Wednesday, April 29, 2015

Joy Happens – Unplanned


I’ve been reading Margaret Feinberg’s Fight Back With Joy: Celebrate More. Regret Less. Stare Down Your Greatest Fears, and I find this:

“Joy flows out of unsuspecting, and often daunting, places,” she writes. “It’s illogical, irrational, downright crazypants to think that great adversity could possibly lead to a fuller life. Yet that’s what I’ve discovered over many months of being poisoned, burned, injected, sliced, and diced.”

I pay attention to what Feinberg says, because she is writing as a breast cancer patient and survivor. She has been through the “cure is worse than the disease” treatment, and she pointedly says she does not consider cancer to be a gift.

But she finds joy, sometimes in the very belly of the cancer beast. Like when she handed out red balloons to other cancer patients and their families.

Joy is a word that we Christians often associate with their faith. Both we as children sang and with our own children sing “I’ve got the joy, joy, joy, joy down in my heart / Where? / down in my heart / down in my heart.”

The fact is that joy is something that we can’t plan for. It’s something that happens as a result, often the unintended result, of something else.

Standing in silence Canterbury Cathedral in 2013 for the 3 p.m. prayer time, I was nearly overwhelmed with joy by saying the Lord’s Prayer with 27 Japanese tourists.
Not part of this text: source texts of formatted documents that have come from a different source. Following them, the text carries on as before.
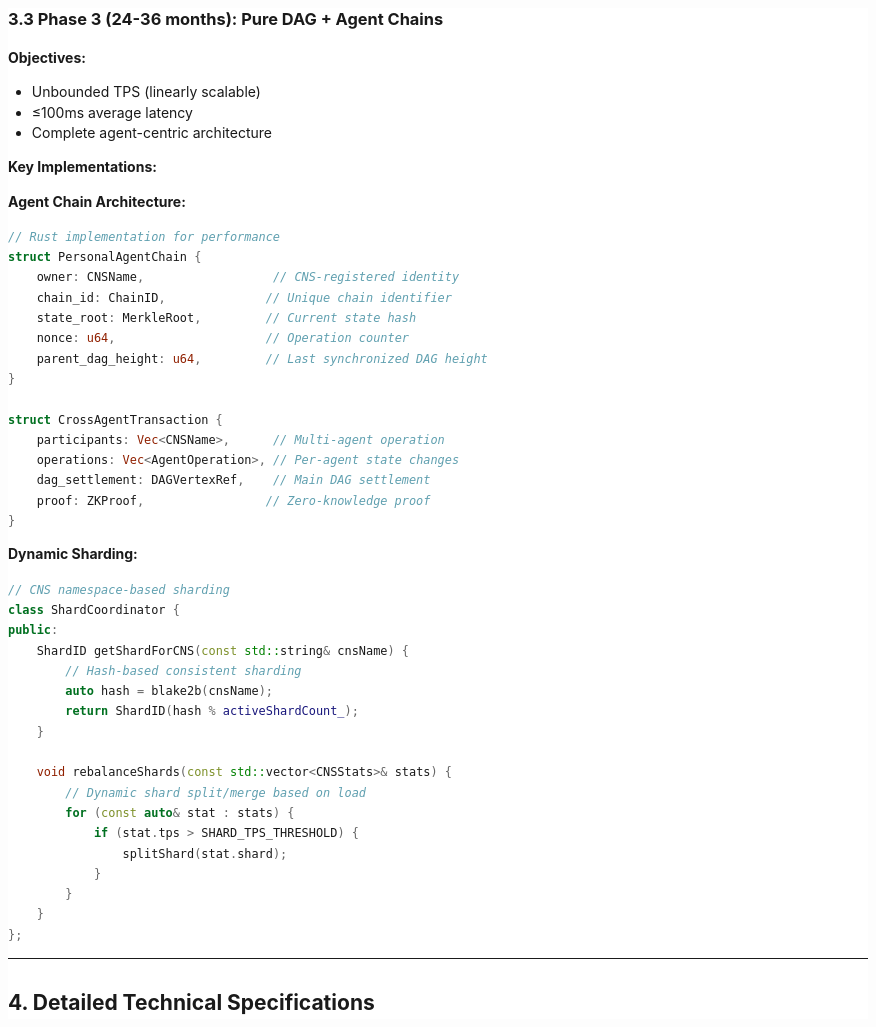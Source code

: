 ### 3.3 Phase 3 (24-36 months): Pure DAG + Agent Chains

**Objectives:**
- Unbounded TPS (linearly scalable)
- ≤100ms average latency  
- Complete agent-centric architecture

**Key Implementations:**

**Agent Chain Architecture:**
```rust
// Rust implementation for performance
struct PersonalAgentChain {
    owner: CNSName,                  // CNS-registered identity
    chain_id: ChainID,              // Unique chain identifier
    state_root: MerkleRoot,         // Current state hash
    nonce: u64,                     // Operation counter
    parent_dag_height: u64,         // Last synchronized DAG height
}

struct CrossAgentTransaction {
    participants: Vec<CNSName>,      // Multi-agent operation
    operations: Vec<AgentOperation>, // Per-agent state changes
    dag_settlement: DAGVertexRef,    // Main DAG settlement
    proof: ZKProof,                 // Zero-knowledge proof
}
```

**Dynamic Sharding:**
```cpp
// CNS namespace-based sharding
class ShardCoordinator {
public:
    ShardID getShardForCNS(const std::string& cnsName) {
        // Hash-based consistent sharding
        auto hash = blake2b(cnsName);
        return ShardID(hash % activeShardCount_);
    }
    
    void rebalanceShards(const std::vector<CNSStats>& stats) {
        // Dynamic shard split/merge based on load
        for (const auto& stat : stats) {
            if (stat.tps > SHARD_TPS_THRESHOLD) {
                splitShard(stat.shard);
            }
        }
    }
};
```

---

## 4. Detailed Technical Specifications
Sitting in a church in Erfurt, Germany, interviewing a young pastor in 2002, joy flooded me, the pastor and the video cameraman to the point of tears.

At a church service at London’s Westminster Chapel, the time of “silent prayer” was replaced by speaking individual prayers out loud at the same time, and the church felt washed by joy as the voices rose and fused upward.

Or the first time I heard my first grandchild say something that sounded remotely like “Grandpa.”

Or during a particularly dark time, receiving an unexpected note that said simply, “I’m praying for you.”

Joy comes unexpected and unplanned, often sneaking in and upending you.

I can remember years ago, sitting next to my young wife and mother of my five-month-old son while she awakened from surgery to remover a possibly cancerous thyroid. When she awoke, her first words were, “Am I OK?” And the joy I experienced telling her YES! was a wonder, for both of us.

Feinberg is right. We find joy in often daunting places. It arrives unplanned. It brings with it the ability to bear often great hardship.

It is a gift.


Led by Jason Stasyszen and Sarah Salter, we’ve been reading Fight Back with Joy. To see more posts on this chapter, “Where I Never Expected to Find Joy,” please visit Sarah at Living Between the Lines.


Photograph: Westminster Chapel in London, where the spoken aloud prayers went up and the joy came down. 

5 comments:

Maureen said...

As I've read your commentary on this book, I've thought how much it might be appreciated at cancer treatment centers. Good stuff!

Martha Jane Orlando said...

Joy does come to us unexpectedly and is the greatest gift!
Blessings, Glynn!

jasonS said...

I love getting to read one post after another. The joy I felt reading Sarah's increased as I read your post and I'm just filled with gratitude and awe. How good is our God? We'll spend eternity finding out. Thank you SO much, Glynn. :)

Margaret Feinberg said...

Glynn, I love hearing about the places and situations in which you experienced Joy!

Jody Lee Collins said...

So.... beautiful. Thank you for sharing this journey of joy, Glynn.